LAWS(PVC)-1936-9-4

KRISHNA KUMAR CHATTERJI Vs. MTJAGPATI KUER

Decided On September 18, 1936
KRISHNA KUMAR CHATTERJI Appellant
V/S
MTJAGPATI KUER Respondents

JUDGEMENT

(1.) This is an appeal by the plaintiff from a judgment of the Subordinate Judge of Muzaffarpur. The case arose out of the following facts: There was a firm of partners who carried on business under the name of Damri Sahu Halkhori Sahu and the partners in that firm were Damri Sahu and Halkhori Sahu respectively. They carried on business at various places and on the occasion of the transaction in question they were negotiating through the plaintiff as their agent for a contract with a certain sugar mill for the purchase of molasses which is one of the by- products of sugar manufacture. They desired to purchase the out turn of molasses by that particular sugar mill. The plaintiff in November 1926 secured a contract for the firm out of which, if the contract were carried through, he would be paid a remuneration by way of commission. The sugar mill was willing to sell their output of molasses provided that the firm would deposit Rs. 10,000 as-earnest money for the molasses they would buy, within one week. The partner Halkhori Sahu came to Mazuffarpur where the sugar mill was, and was told the terms upon which the mill would be willing to conduct the business. He had not the necessary sum of Rs. 10,000 with him to make the required deposit and therefore he borrowed from the plaintiff a sum of Us. 5,000 and with that money made the required deposit with the sugar mill. To secure the loan Halkhori Earn executed a hand-note promising to repay the loan together with interest at a reasonable market rate. The loan not being repaid and the partners having since died, the plaintiff began this suit against the widow amongst other persons of the partner Damri Sahu and in his plaint he set forth the story of the loan and claimed to re-cover upon the hand- note. He claimed Rs. 5,000 principal lent and interest at the rate of 12 per cent, per annum which he said was the reasonable market rate, according to the contract, for three years.

(2.) When the case came on for hearing before the lower Court, for some reason the defendants were not represented and judgment for the plaintiff went by default, the plaintiff producing the hand-note in question.

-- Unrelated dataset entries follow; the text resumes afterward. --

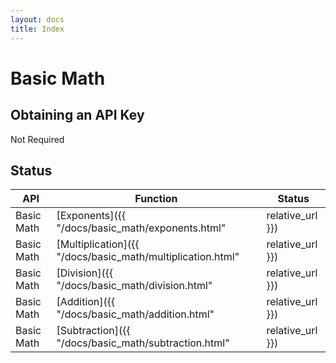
 ```yaml
---      
layout: docs      
title: Index      
---      
```

# Basic Math

## Obtaining an API Key

Not Required

## Status

| API    | Function          | Status       |  
|--------|-------------------|--------------|  
| Basic Math | [Exponents]({{ "/docs/basic_math/exponents.html" | relative_url }}) | :white_check_mark: Implemented |  
| Basic Math | [Multiplication]({{ "/docs/basic_math/multiplication.html" | relative_url }}) | :white_check_mark: Implemented |  
| Basic Math | [Division]({{ "/docs/basic_math/division.html" | relative_url }}) | :white_check_mark: Implemented |  
| Basic Math | [Addition]({{ "/docs/basic_math/addition.html" | relative_url }}) | :white_check_mark: Implemented |  
| Basic Math | [Subtraction]({{ "/docs/basic_math/subtraction.html" | relative_url }}) | :white_check_mark: Implemented |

There was an appeal to the High Court from this decision on the ground that the learned Judge ought not to have given judgment by default but should have given the defendants an opportunity of being heard. The High Court agreed with the contention and remanded the case to be heard upon the merits. The plaintiff went into the witness box and "towards the end of the cross-examination he was asked questions about the hand-note in question, having proved the hand-note on the previous day, (when the hand-note was endorsed by the Judge with a statement that it was admitted to evidence). The further questions on the following day related to this hand-note. He was asked about the cancellation of the stamps which the hand- note bears. The hand-note bears six adhesive stamps, two of them being one- anna each and four others half-anna, and across the half-anna stamp, which is in the right hand bottom corner of the group of stamps, the signature of the executant of the hand-note appears. There also appear two lines drawn across the stamps, one lying across each row from left to right. He was asked whether those lines came into existence at the time of the execution of the note: he said no, the stamps were free at that time from the lines which they now bear and he stated that as a matter of fact that could be demonstrated by a photograph which he had had taken after the note was executed for greater caution. An examination of the hand-note bears out what he says with the result that it would appear that at the time of the execution of the hand-note the right hand bottom corner half-anna stamp alone of the six had been cancelled, the horizontal lines drawn across the rows of stamps having been added at some later time and before the note was tendered as evidence.

(3.) The learned Judge took a somewhat peculiar course. He held that the stamps had not been properly cancelled and that under the Act this was equivalent to the document not being properly stamped and therefore he refused to consider the suit as one brought on the hand-note; but on the merits of the question of whether the loan had in fact been granted or not, he used the hand-note as very good evidence of the loan and gave judgment for the plaintiff for the capital sum, Rs. 5,000 of the loan. He held however that inasmuch as the contract to pay interest was evidenced by the hand-note alone, and that inasmuch as it was not properly stamped it could not be used by the plaintiff, and he declined to grant any decree for interest. From that decision the plaintiff appealed and his appeal is before us. There is also a cross-objection by the defendants to which I will presently refer. The contention on behalf of the appellant is based upon Section 36, Stamp Act, which provides: Where an instrument has been admitted in evidence, such admission shall not, except as provided in Section 61, be called in question at any stage of the same suit or proceeding on the ground that the instrument has not been duly stamped.